A treasure hunt, which saw over 100 people searching for a 10oz gold bullion worth around £9,000 across East Lincolnshire, has been won by a couple from near Market Rasen
When Sue Blackburn suggested to her husband Mick that she would like the to enter The Riddle of the Marshes treasure hunt, organised by the Lincolnshire Coastal Grazing Marshes Project, neither of them thought that they would go on to win it.
The innovative treasure hunt was launched in May and posed the question, ‘is grass worth more than gold?’ with participants learning about Lincolnshire’s coastal grazing marshes in order to unlock a vault containing the gold.
Mr Blackburn said: “When Sue saw this treasure hunt we thought that we would have a go as it is the sort of thing that we enjoy doing, but we never thought that we would win – we never win anything. It was just a bit on fun. I think we are both still in shock.
“I have no idea what we will do with the gold as we didn’t think that we would win it so didn’t think about that. We have already put it in the bank, but apart from that we don’t know yet.”
Treasure hunters were given six months to find the answers to a riddle which would unlock a vault containing the gold. The treasure hunt was thought up by project officer Joe Blissett as a novel way of encouraging people to learn about and explore local wildlife and history by solving clues based around myths, mysteries, folklore and the rich cultural heritage of the Lincolnshire Coastal Grazing Marshes which stretch from Grimsby to Gibraltar Point.
He said: “Lincolnshire’s Coastal Grazing Marshes helped bring prosperity and global links to this little known corner of England, in fact East Lindsey has an awful lot of history behind the landscape we see today and one which is also incredibly important to wildlife throughout the seasons. Without an understanding of what we’ve got, we’re in danger of losing it forever through changes in farming and an increasing population.
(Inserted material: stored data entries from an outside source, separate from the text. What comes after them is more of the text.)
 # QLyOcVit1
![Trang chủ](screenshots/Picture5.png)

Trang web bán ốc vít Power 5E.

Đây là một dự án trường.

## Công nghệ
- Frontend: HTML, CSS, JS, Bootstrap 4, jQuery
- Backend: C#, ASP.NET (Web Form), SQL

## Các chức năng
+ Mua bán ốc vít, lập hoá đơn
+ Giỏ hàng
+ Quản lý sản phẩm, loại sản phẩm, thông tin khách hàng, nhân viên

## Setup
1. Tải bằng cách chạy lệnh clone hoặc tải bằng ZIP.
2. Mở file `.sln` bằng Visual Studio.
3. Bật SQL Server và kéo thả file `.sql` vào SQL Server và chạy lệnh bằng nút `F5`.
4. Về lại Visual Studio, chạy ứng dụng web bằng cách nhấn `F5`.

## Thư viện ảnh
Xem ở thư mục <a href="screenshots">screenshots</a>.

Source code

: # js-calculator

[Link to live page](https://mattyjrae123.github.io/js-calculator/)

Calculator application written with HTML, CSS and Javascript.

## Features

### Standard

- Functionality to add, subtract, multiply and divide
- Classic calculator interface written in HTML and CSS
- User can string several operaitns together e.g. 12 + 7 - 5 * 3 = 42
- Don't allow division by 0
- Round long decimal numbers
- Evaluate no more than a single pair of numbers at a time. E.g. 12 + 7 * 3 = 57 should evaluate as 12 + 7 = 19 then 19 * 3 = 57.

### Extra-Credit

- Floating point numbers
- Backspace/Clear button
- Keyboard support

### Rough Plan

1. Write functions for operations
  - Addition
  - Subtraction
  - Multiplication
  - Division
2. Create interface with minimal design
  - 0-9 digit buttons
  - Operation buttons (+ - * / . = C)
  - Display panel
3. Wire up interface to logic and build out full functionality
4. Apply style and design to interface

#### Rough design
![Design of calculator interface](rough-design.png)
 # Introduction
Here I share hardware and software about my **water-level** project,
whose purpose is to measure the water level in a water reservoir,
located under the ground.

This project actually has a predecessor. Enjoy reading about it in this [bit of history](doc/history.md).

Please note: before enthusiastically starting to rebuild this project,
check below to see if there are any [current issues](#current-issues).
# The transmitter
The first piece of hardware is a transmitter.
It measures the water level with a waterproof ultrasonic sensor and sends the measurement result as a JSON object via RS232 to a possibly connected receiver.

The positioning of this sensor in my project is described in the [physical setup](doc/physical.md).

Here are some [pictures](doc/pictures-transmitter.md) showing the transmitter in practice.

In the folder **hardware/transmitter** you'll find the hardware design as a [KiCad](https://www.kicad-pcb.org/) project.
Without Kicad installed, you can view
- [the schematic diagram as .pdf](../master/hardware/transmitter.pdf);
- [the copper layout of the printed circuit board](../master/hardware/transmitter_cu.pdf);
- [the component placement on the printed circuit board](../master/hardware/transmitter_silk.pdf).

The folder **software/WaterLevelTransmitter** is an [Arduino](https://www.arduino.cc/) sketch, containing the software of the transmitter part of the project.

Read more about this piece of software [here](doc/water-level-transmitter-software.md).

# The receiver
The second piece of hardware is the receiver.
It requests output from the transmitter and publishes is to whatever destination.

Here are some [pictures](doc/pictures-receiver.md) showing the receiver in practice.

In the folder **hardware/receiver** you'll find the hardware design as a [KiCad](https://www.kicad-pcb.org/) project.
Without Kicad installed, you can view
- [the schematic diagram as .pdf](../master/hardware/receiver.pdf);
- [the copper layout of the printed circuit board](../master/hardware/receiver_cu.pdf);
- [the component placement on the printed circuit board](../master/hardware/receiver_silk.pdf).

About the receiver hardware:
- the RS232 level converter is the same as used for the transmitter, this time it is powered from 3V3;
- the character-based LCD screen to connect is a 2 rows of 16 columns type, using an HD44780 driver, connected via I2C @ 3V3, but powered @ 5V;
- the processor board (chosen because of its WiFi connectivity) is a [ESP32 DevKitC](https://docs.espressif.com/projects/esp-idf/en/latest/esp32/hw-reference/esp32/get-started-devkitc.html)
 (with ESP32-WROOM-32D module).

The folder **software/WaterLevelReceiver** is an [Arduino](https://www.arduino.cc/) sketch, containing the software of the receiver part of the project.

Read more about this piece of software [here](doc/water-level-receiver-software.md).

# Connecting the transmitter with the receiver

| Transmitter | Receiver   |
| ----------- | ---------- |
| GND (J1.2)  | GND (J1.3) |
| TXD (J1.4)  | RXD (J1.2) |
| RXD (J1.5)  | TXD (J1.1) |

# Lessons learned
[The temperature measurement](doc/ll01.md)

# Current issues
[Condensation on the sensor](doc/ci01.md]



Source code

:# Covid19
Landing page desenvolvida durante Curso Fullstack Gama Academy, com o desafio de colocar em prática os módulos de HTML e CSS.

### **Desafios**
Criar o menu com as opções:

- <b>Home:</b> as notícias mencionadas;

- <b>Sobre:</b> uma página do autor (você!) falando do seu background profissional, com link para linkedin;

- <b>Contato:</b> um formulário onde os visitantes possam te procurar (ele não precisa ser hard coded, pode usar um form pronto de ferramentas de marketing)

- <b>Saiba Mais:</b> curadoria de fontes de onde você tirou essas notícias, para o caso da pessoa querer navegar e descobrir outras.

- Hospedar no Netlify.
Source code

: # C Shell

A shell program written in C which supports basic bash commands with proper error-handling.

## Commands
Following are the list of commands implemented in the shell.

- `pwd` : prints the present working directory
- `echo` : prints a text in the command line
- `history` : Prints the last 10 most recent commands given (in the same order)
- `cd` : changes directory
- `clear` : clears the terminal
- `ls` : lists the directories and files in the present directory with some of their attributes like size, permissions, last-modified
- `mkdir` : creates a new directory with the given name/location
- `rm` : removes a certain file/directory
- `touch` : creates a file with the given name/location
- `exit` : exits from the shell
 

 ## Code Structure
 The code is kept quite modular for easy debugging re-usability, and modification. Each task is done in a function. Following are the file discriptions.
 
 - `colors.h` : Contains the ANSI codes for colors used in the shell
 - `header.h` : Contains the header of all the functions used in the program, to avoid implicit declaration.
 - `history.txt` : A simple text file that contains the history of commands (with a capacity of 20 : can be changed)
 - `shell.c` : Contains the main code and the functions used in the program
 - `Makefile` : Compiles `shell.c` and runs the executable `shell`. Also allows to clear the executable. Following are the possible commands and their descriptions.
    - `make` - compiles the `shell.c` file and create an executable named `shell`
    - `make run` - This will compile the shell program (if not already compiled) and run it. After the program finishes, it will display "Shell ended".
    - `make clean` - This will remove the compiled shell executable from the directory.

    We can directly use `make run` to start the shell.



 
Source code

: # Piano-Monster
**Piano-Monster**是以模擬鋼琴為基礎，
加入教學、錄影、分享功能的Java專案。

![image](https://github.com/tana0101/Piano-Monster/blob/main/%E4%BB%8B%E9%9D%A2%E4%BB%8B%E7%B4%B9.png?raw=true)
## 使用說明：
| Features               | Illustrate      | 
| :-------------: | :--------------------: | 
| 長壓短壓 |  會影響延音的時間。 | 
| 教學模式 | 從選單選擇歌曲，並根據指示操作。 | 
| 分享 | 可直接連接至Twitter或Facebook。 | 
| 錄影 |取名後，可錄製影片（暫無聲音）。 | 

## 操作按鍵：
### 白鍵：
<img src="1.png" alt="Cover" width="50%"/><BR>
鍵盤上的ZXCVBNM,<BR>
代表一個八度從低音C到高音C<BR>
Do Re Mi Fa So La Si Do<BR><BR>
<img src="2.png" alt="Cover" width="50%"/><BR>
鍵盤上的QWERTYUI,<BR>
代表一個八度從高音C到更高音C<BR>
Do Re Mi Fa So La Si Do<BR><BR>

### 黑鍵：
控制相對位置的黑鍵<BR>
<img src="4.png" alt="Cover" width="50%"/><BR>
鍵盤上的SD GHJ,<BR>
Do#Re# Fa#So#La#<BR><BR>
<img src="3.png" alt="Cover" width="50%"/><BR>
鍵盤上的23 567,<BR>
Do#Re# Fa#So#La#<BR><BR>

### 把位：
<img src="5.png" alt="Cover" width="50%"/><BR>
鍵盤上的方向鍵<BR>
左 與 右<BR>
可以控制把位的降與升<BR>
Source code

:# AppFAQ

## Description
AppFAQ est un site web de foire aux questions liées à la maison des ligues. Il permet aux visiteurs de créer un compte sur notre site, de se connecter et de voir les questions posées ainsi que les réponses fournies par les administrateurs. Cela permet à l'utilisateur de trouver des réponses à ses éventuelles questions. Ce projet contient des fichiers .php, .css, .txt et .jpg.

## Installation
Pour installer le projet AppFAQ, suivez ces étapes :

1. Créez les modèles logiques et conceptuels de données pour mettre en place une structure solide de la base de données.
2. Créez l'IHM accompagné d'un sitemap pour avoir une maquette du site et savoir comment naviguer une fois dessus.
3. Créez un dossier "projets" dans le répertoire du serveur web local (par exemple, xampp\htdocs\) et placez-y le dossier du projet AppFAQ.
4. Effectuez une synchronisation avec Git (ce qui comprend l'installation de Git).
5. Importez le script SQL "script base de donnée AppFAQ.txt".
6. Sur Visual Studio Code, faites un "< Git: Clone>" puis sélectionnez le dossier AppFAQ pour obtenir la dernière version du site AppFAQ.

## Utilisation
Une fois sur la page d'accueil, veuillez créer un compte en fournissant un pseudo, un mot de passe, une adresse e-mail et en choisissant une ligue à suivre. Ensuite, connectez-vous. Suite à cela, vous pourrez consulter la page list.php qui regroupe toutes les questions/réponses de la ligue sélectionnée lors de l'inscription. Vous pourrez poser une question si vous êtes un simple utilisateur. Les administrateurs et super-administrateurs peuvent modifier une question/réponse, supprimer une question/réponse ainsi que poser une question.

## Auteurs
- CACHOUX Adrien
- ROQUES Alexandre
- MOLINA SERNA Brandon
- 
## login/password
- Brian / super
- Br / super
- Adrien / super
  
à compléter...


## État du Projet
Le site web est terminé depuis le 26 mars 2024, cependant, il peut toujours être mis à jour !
The prospect of winning the gold bullion has helped us to promote the area’s extraordinary history and wonderful natural environment to residents and visitors alike.”
The project put the county back on the global stage, with packs being sold to people from across Europe as well as Canada, USA and Thailand, helping to raise the profile of the landscape’s fascinating history, dialect and wildlife, protecting the threatened rural landscape.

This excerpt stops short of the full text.